>>

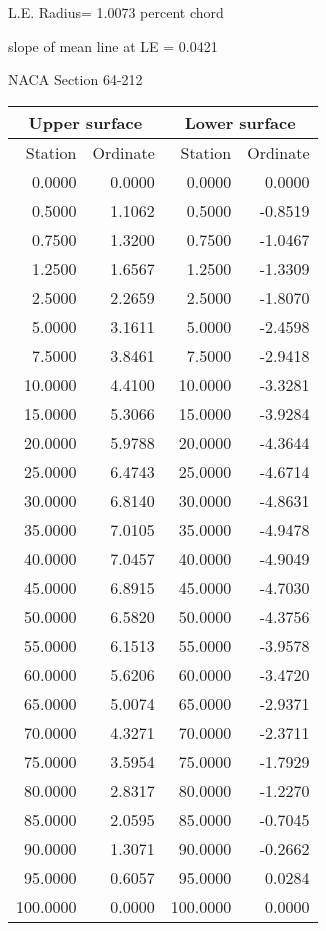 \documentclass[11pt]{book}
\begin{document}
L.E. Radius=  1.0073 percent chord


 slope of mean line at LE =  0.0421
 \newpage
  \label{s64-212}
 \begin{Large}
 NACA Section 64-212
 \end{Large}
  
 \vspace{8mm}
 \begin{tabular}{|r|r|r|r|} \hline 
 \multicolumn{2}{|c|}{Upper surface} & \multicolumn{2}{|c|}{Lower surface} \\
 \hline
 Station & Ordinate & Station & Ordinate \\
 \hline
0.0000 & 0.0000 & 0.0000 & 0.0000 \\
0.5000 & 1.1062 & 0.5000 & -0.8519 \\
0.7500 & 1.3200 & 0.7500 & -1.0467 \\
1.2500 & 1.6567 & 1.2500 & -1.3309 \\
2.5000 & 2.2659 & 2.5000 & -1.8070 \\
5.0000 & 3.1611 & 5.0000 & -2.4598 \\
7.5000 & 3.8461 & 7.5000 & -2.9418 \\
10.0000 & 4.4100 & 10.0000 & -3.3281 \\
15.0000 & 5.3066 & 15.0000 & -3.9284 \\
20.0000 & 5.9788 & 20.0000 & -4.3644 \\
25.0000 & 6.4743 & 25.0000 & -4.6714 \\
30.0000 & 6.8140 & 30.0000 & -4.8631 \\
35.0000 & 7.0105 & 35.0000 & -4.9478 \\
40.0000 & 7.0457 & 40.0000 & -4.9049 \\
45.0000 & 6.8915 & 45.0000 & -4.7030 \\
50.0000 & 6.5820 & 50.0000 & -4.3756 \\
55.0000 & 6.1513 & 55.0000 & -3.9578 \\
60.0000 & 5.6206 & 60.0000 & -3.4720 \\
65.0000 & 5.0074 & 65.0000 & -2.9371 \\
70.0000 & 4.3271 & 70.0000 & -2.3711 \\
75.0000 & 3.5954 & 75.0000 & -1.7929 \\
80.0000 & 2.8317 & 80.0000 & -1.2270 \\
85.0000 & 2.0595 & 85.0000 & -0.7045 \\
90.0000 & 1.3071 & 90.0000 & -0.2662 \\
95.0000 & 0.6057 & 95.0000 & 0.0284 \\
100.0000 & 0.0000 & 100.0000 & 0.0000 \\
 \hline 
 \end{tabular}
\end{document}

<<
>>

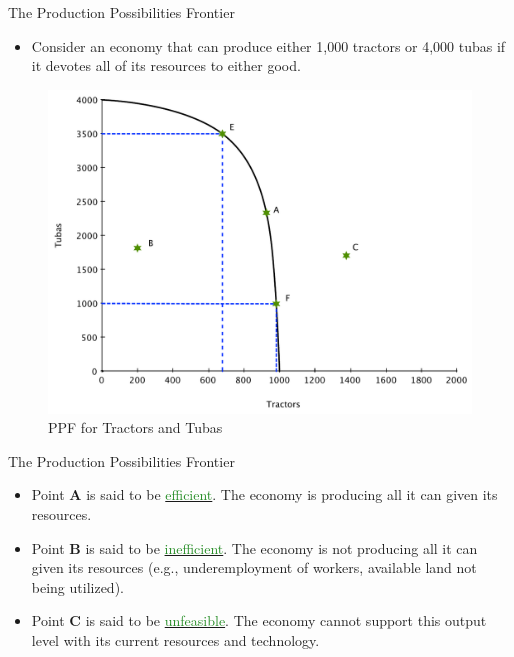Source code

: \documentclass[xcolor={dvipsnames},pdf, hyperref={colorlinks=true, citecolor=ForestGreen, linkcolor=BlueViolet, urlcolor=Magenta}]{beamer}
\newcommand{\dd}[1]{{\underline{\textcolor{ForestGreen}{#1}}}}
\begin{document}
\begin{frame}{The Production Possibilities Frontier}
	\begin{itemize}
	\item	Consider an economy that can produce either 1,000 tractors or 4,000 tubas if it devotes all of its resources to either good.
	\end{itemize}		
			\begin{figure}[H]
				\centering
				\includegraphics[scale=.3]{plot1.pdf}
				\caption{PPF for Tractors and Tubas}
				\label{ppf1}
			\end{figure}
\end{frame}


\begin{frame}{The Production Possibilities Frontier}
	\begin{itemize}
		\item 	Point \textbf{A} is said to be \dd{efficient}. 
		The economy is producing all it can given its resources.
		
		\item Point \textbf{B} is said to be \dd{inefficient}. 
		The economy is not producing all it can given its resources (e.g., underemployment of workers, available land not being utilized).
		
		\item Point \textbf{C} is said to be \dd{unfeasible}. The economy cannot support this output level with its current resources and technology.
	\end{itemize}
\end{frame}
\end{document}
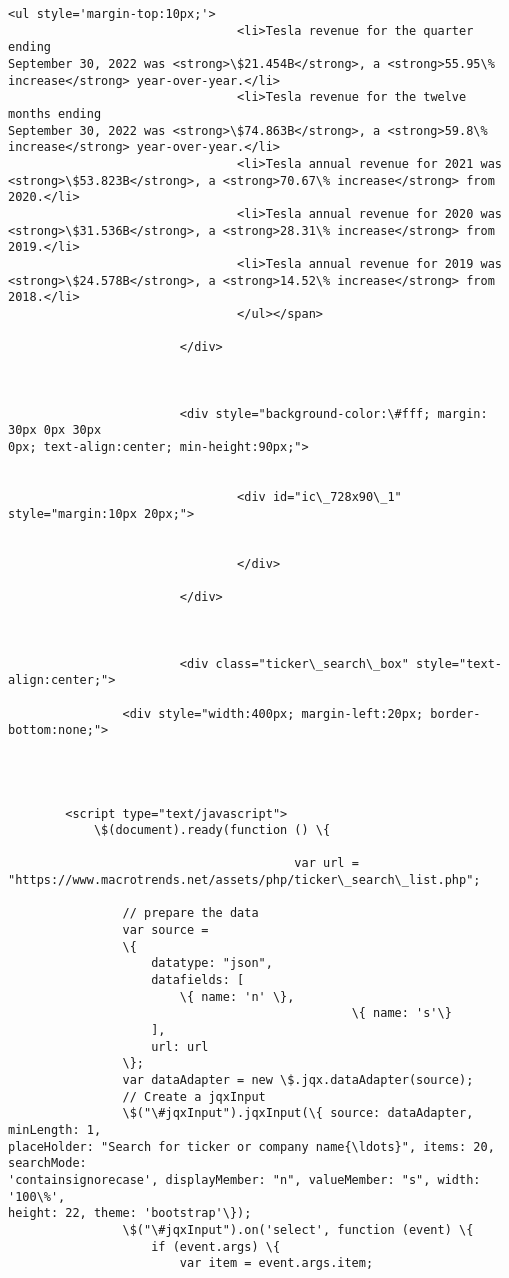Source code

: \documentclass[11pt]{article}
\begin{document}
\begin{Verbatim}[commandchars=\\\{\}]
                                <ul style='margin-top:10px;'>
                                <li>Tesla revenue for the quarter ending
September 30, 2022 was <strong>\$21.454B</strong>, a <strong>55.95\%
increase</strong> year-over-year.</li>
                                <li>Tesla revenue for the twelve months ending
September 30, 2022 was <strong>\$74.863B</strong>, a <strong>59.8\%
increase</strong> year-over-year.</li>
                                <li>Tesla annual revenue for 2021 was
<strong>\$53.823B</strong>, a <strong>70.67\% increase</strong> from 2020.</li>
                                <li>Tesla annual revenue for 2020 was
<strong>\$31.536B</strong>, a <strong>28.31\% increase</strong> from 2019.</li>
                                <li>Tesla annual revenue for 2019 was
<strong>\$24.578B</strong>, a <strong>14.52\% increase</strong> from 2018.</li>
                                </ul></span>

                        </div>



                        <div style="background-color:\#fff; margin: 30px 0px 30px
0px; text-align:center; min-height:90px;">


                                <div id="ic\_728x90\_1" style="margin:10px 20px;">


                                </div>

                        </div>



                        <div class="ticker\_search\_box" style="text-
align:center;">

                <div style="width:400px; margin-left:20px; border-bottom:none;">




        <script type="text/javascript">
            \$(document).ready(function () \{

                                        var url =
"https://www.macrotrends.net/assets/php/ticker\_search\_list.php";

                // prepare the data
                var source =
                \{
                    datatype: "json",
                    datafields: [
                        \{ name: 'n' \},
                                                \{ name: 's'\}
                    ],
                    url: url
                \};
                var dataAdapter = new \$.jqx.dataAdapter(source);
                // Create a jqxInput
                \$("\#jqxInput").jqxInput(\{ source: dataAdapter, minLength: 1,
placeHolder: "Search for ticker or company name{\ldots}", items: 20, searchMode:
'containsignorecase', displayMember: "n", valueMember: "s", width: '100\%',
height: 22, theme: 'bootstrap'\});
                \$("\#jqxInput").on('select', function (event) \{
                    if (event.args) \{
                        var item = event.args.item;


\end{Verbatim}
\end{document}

<<
>>

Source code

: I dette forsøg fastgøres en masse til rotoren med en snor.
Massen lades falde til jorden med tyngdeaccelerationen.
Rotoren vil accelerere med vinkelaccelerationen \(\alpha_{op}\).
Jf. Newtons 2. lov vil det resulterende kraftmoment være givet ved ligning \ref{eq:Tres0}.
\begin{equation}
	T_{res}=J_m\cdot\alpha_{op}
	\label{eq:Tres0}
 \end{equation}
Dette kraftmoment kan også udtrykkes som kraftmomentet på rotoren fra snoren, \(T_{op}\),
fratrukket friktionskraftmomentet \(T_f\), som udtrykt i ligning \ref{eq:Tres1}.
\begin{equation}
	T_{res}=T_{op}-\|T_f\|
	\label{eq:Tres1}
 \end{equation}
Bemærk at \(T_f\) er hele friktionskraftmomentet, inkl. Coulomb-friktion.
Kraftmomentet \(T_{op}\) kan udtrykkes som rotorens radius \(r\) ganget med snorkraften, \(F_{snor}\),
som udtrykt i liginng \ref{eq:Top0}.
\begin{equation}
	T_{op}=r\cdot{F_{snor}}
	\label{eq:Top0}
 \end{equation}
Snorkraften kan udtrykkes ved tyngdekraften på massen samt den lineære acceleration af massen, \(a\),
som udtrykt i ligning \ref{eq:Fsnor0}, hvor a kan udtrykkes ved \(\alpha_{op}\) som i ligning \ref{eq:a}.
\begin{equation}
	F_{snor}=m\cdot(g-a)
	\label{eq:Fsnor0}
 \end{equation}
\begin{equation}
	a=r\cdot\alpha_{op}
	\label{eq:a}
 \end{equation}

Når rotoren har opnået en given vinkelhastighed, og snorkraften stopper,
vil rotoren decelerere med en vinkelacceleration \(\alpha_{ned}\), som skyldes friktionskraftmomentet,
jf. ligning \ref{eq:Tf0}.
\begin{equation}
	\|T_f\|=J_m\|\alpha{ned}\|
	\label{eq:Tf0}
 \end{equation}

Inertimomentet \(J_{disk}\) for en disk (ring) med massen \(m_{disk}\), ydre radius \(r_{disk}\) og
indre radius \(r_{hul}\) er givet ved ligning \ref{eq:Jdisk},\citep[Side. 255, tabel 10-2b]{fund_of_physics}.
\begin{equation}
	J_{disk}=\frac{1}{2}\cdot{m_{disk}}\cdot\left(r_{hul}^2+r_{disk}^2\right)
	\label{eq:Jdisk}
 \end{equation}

<<

Your goal
Among the records, count every line where "height" appears. Reply with the total alone.

Result of this task
2